- **Goal of the exercise**
Would you please return the lines of the material that contain the word "figure"?

- **Given information**

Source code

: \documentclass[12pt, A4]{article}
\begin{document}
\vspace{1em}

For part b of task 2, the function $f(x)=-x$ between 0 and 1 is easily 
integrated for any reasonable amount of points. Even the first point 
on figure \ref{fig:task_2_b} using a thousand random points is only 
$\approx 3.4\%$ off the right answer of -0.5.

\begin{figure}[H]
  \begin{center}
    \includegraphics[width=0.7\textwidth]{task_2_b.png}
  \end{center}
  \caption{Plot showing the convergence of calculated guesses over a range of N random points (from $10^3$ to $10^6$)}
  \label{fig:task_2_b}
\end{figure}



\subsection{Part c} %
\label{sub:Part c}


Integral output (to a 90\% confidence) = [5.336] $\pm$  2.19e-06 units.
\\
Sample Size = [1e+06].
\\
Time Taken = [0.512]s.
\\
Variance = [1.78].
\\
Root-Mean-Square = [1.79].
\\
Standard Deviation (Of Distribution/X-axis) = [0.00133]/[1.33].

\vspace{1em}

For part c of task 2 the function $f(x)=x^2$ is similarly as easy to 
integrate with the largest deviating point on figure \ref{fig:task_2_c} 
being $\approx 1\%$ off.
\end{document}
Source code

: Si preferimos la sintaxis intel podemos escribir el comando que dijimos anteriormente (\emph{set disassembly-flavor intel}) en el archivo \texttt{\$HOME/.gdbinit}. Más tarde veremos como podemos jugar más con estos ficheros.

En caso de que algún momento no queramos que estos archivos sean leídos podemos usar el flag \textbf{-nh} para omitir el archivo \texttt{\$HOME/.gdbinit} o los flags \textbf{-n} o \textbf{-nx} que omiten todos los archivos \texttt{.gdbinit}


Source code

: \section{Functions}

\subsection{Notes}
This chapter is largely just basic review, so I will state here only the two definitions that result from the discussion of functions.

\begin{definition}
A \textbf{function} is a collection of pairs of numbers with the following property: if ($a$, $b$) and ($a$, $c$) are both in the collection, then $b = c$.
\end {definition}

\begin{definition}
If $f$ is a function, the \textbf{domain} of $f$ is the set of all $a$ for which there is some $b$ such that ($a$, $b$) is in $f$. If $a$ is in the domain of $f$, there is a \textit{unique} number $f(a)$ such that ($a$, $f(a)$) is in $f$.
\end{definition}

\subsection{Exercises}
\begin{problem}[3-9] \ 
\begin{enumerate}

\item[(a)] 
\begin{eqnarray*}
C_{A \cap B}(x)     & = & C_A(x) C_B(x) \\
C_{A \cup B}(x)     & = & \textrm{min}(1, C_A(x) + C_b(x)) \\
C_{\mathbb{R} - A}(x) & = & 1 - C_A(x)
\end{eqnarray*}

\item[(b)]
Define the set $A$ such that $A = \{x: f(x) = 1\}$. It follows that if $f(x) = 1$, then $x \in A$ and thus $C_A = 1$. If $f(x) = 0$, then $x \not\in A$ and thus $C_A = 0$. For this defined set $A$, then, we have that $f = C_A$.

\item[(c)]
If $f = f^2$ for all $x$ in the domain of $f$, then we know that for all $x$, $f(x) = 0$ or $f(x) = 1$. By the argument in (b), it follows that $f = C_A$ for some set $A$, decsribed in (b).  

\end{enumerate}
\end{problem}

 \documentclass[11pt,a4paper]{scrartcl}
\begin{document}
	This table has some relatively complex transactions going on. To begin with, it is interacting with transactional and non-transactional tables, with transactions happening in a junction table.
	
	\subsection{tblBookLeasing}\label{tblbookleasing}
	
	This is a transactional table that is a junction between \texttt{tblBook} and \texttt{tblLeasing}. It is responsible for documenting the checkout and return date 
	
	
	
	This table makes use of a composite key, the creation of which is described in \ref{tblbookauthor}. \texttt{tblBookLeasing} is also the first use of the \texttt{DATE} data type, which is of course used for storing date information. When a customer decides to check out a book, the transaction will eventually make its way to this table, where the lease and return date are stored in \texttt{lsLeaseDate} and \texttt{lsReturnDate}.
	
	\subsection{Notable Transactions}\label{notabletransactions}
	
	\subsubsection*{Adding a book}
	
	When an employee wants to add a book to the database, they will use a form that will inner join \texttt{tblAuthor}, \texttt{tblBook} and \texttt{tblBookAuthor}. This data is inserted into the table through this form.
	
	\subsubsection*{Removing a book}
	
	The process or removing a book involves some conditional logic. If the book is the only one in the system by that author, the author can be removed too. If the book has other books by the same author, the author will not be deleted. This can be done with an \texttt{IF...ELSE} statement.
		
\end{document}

- **Written reply**
on figure \ref{fig:task_2_b} using a thousand random points is only 
\begin{figure}[H]
\end{figure}
integrate with the largest deviating point on figure \ref{fig:task_2_c} 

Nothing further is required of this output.